Premier John Horgan served notice last week that the usual after-action report on the wildfire season is going to be a little different this time around. “We need to make sure that we don’t just do another review. We need a call to action,” he told delegates to the Union of B.C. Municipalities.
“This is not another review, this is an appeal for your ideas.”
He rejected re-doing what’s been done in the past, “because it’s just not good enough.”
All this is from a premier who has just endured his first provincial emergency and got an extended behind-the-scenes close look at how bad it can get.
There’s one aspect of the 2018 fire season that will likely stir the same appetite in the public for a dramatically new approach to fighting them.
It was the smoke. Day after day of choking smoke and urgent air-quality warnings in a significant number of communities.
Various metrics are used to measure fires and compare one year with another.
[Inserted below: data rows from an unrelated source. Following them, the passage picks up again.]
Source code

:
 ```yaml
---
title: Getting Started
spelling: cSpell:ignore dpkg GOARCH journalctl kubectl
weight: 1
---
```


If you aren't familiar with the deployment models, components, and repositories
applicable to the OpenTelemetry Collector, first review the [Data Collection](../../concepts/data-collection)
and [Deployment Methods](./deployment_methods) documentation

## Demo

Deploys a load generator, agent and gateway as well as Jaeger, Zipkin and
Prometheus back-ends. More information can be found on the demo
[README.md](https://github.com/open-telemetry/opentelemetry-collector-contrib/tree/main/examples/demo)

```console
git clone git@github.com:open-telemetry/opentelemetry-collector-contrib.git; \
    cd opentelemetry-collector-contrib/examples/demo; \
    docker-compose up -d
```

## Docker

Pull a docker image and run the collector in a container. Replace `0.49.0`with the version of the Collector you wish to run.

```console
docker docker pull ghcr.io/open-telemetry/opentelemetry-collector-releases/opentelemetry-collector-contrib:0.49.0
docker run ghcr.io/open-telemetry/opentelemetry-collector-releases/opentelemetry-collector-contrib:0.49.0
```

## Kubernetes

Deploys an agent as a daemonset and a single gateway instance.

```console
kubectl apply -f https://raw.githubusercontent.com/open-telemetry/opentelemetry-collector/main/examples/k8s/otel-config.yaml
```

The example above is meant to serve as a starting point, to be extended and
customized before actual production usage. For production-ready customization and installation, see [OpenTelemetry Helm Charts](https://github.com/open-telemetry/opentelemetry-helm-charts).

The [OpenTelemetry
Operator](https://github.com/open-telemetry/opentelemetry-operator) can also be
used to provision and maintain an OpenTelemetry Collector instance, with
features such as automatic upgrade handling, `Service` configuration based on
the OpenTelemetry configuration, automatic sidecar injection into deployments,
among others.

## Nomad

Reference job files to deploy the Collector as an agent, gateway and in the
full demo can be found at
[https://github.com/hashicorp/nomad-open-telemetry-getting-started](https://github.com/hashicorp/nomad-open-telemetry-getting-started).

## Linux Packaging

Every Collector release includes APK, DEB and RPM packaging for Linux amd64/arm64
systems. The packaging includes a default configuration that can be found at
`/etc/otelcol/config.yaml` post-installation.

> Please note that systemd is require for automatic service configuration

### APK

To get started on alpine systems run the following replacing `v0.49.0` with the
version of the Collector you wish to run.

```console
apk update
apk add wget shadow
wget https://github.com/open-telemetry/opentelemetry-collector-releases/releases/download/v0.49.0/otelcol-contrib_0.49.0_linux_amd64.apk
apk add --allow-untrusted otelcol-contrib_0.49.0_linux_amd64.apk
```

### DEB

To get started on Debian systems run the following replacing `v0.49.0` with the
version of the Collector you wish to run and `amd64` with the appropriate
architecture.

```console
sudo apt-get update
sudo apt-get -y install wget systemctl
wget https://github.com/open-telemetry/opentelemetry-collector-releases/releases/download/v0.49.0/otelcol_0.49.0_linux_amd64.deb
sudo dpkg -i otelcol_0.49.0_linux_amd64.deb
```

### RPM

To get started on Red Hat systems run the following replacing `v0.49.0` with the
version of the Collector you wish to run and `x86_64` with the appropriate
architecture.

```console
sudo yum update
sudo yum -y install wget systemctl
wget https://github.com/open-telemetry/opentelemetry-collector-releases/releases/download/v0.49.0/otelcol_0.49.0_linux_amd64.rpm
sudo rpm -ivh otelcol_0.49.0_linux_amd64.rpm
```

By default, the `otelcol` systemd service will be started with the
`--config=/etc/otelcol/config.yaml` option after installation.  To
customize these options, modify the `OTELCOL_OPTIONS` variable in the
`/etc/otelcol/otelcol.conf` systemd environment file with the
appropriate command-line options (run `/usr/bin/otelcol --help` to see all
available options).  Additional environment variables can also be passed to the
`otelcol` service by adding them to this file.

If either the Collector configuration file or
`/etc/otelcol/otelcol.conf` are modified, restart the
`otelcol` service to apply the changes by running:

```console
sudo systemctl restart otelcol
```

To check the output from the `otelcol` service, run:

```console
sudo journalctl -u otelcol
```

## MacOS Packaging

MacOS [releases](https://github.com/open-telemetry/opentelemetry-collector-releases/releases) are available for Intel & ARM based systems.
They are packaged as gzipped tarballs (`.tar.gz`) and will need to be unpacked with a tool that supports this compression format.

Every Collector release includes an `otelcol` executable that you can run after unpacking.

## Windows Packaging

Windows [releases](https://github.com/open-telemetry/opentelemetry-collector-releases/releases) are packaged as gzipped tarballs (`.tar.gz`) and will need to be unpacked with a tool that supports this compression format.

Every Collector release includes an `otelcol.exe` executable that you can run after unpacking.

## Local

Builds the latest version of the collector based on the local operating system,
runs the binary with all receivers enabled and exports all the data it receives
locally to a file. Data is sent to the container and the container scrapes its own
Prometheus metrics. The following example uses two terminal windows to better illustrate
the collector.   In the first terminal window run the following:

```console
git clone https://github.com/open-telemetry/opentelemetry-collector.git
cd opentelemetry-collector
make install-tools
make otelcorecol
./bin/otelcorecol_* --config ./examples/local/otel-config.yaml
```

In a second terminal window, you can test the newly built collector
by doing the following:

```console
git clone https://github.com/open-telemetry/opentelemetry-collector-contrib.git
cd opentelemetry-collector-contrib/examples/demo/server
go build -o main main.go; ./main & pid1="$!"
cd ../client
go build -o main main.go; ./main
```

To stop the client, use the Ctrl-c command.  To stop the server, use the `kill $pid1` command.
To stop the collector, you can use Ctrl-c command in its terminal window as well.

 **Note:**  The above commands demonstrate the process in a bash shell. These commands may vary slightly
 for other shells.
Area covered, number of fires, cost of losses and cost of firefighting are all in the mix.
This year’s numbers aren’t final yet, but the prevalence of the smoke seems sure to be far higher than any previous years. The 2017 season, one of the worst ever by all the usual measurements, featured terrible smoke in several communities. Places like Kamloops marked the worst air quality ever as the thick haze locked into the valley and closed around the city.
This year, the area burned — so far — is on par with last year, but the smoke blanket seemed much more widespread, trapping Metro Â鶹´«Ă˝Ół»and Victoria for days. When it envelops the coast, you know it’s far worse in the Interior.
Another reason the premier isn’t keen on doing just another review is that B.C. just finished one. As Horgan said, the ink was barely dry this spring on an independent review of the 2017 fire season when the 2018 one blazed to life. That one was done by former Liberal cabinet minister George Abbott and hereditary chief Maureen Chapman. It has dozens of recommendations and if the government is keen to hear some radically different ideas, there’s one in that report that fits the bill.
It advocates “greater use of prescribed burning to achieve fuel mitigation at both the interface and landscape levels.” The recommendation is understated. Reading between the lines, it’s calling for prescribed burning on a huge scale, far higher than ever used previously in B.C.
Abbott and Chapman’s report called prescribed burns one of the core questions the government has to decide when looking at its wildfire strategy. “Should prescribed burns be more extensively utilized at both the interface and landscape levels with the goal of slowing down, diverting, or controlling potential future wildfires?”
After posing the question, they come down solidly on the yes side.
The most obvious concerns are deliberately adding to the smoke blanket and increasing greenhouse gas emissions. But the report said prescribed burns “will never produce carbon emissions comparable to those produced by that wildfire.”
Advocates say if they’re started under the right conditions, they burn less intensely, consume less fuel and release less smoke. The estimate of emissions from the 2017 fire season is astonishing — 190 million tonnes, almost three times B.C.’s annual carbon footprint.
If this year’s is comparable, B.C. will have tripled it’s annual emissions for two years in a row, even while it puts together a climate-change strategy.
The report provides some political cover for what would be a controversial idea, noting that Indigenous people used prescribed burns for millennia.
What sets the stage for prescribed burns is the enormity of the problem created by the combustible fuel on the forest floor.
If the premier wants different, affordable ideas on fire-proofing the forest more effectively, the answer is at hand. It would just take a lot of determination to get it started.